A new method of removing waste chips is proposed by focusing on the key factors affecting the processing quality and efficiency of high energy beams. Firstly, a mathematical model has been established to provide the theoretical basis for the separation of solid–liquid suspension under ultrasonic standing wave. Secondly, the distribution of sound field with and without droplet has been simulated. Thirdly, the deformation and movement of droplets are simulated and tested.

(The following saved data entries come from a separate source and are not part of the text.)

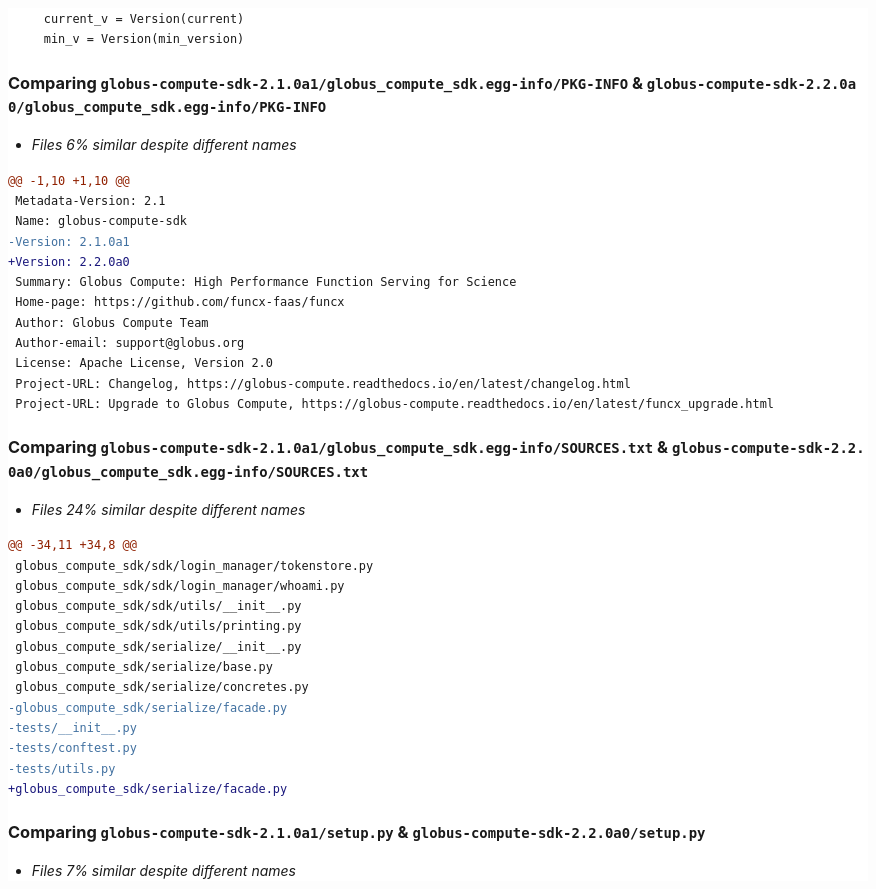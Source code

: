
```diff
     current_v = Version(current)
     min_v = Version(min_version)
```

### Comparing `globus-compute-sdk-2.1.0a1/globus_compute_sdk.egg-info/PKG-INFO` & `globus-compute-sdk-2.2.0a0/globus_compute_sdk.egg-info/PKG-INFO`

 * *Files 6% similar despite different names*

```diff
@@ -1,10 +1,10 @@
 Metadata-Version: 2.1
 Name: globus-compute-sdk
-Version: 2.1.0a1
+Version: 2.2.0a0
 Summary: Globus Compute: High Performance Function Serving for Science
 Home-page: https://github.com/funcx-faas/funcx
 Author: Globus Compute Team
 Author-email: support@globus.org
 License: Apache License, Version 2.0
 Project-URL: Changelog, https://globus-compute.readthedocs.io/en/latest/changelog.html
 Project-URL: Upgrade to Globus Compute, https://globus-compute.readthedocs.io/en/latest/funcx_upgrade.html
```

### Comparing `globus-compute-sdk-2.1.0a1/globus_compute_sdk.egg-info/SOURCES.txt` & `globus-compute-sdk-2.2.0a0/globus_compute_sdk.egg-info/SOURCES.txt`

 * *Files 24% similar despite different names*

```diff
@@ -34,11 +34,8 @@
 globus_compute_sdk/sdk/login_manager/tokenstore.py
 globus_compute_sdk/sdk/login_manager/whoami.py
 globus_compute_sdk/sdk/utils/__init__.py
 globus_compute_sdk/sdk/utils/printing.py
 globus_compute_sdk/serialize/__init__.py
 globus_compute_sdk/serialize/base.py
 globus_compute_sdk/serialize/concretes.py
-globus_compute_sdk/serialize/facade.py
-tests/__init__.py
-tests/conftest.py
-tests/utils.py
+globus_compute_sdk/serialize/facade.py
```

### Comparing `globus-compute-sdk-2.1.0a1/setup.py` & `globus-compute-sdk-2.2.0a0/setup.py`

 * *Files 7% similar despite different names*
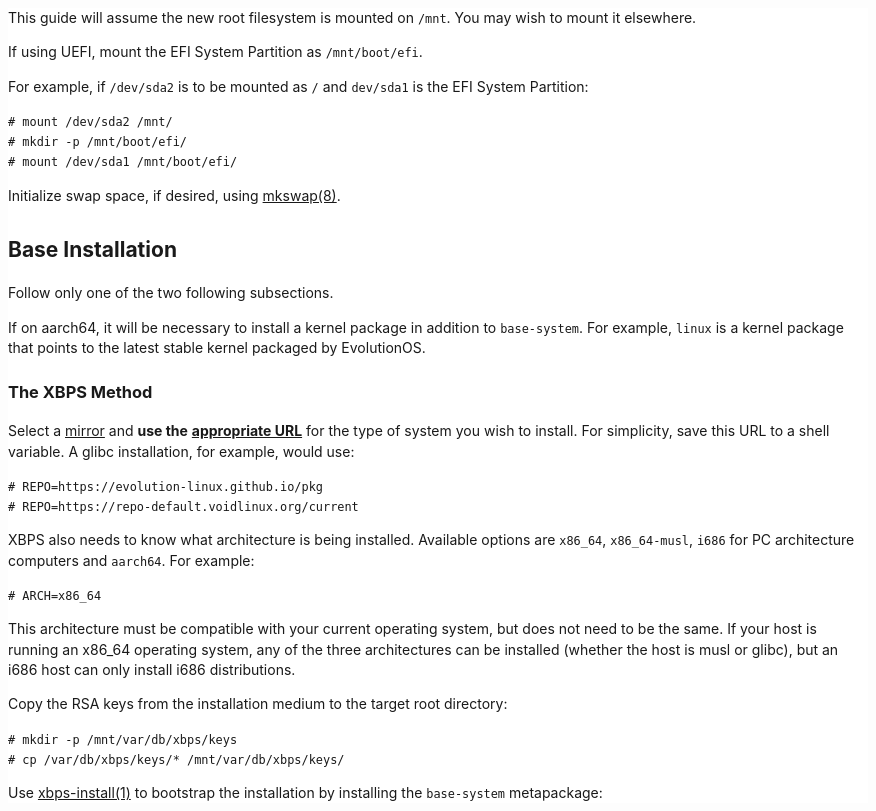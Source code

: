 This guide will assume the new root filesystem is mounted on `/mnt`. You may
wish to mount it elsewhere.

If using UEFI, mount the EFI System Partition as `/mnt/boot/efi`.

For example, if `/dev/sda2` is to be mounted as `/` and `dev/sda1` is the EFI
System Partition:

```
# mount /dev/sda2 /mnt/
# mkdir -p /mnt/boot/efi/
# mount /dev/sda1 /mnt/boot/efi/
```

Initialize swap space, if desired, using
[mkswap(8)](https://man.voidlinux.org/mkswap.8).

## Base Installation

Follow only one of the two following subsections.

If on aarch64, it will be necessary to install a kernel package in addition to
`base-system`. For example, `linux` is a kernel package that points to the
latest stable kernel packaged by EvolutionOS.

### The XBPS Method

Select a [mirror](../../xbps/repositories/mirrors/index.md) and **use the**
[**appropriate URL**](../../xbps/repositories/index.md#the-main-repository) for
the type of system you wish to install. For simplicity, save this URL to a shell
variable. A glibc installation, for example, would use:

```
# REPO=https://evolution-linux.github.io/pkg
# REPO=https://repo-default.voidlinux.org/current
```

XBPS also needs to know what architecture is being installed. Available options
are `x86_64`, `x86_64-musl`, `i686` for PC architecture computers and `aarch64`.
For example:

```
# ARCH=x86_64
```

This architecture must be compatible with your current operating system, but
does not need to be the same. If your host is running an x86_64 operating
system, any of the three architectures can be installed (whether the host is
musl or glibc), but an i686 host can only install i686 distributions.

Copy the RSA keys from the installation medium to the target root directory:

```
# mkdir -p /mnt/var/db/xbps/keys
# cp /var/db/xbps/keys/* /mnt/var/db/xbps/keys/
```

Use [xbps-install(1)](https://man.voidlinux.org/xbps-install.1) to bootstrap the
installation by installing the `base-system` metapackage:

It is found that the sound pressure around the droplet is greater than the sound pressure in the droplet, which can promote the separation of droplets and provide theoretical support for the ultrasonic suspension separation of droplet; under the interaction of acoustic radiation force, surface tension, adhesion, and static pressure, the droplet is deformed so that the gas fluid around the droplet is concentrated in the center to achieve droplet separation, and the droplet just as a flat ball with a central sag is stably suspended in the acoustic wave node.

Keywords

Solid–liquid contact ultrasonic standing wave field suspension separation process shrinkage deformation mechanism

Introduction

In internal processing, the processing tool, namely, high energy beam, is directly used in the interior of the material to be processed to change the designated position structure or physical and chemical properties, complete the material microstructure change or performance modification, and realize the hollow microstructure manufacturing.^1–8 It is complementary to the traditional “external processing” method and plays a role in combination, which is conducive to breaking through the constraints of traditional design methods and processing technology, solving the problems of slow processing speed, many processing procedures, low product success rate and difficult to realize complex spatial structure in the preparation of three-dimensional hollow microstructure, and has broad application prospects.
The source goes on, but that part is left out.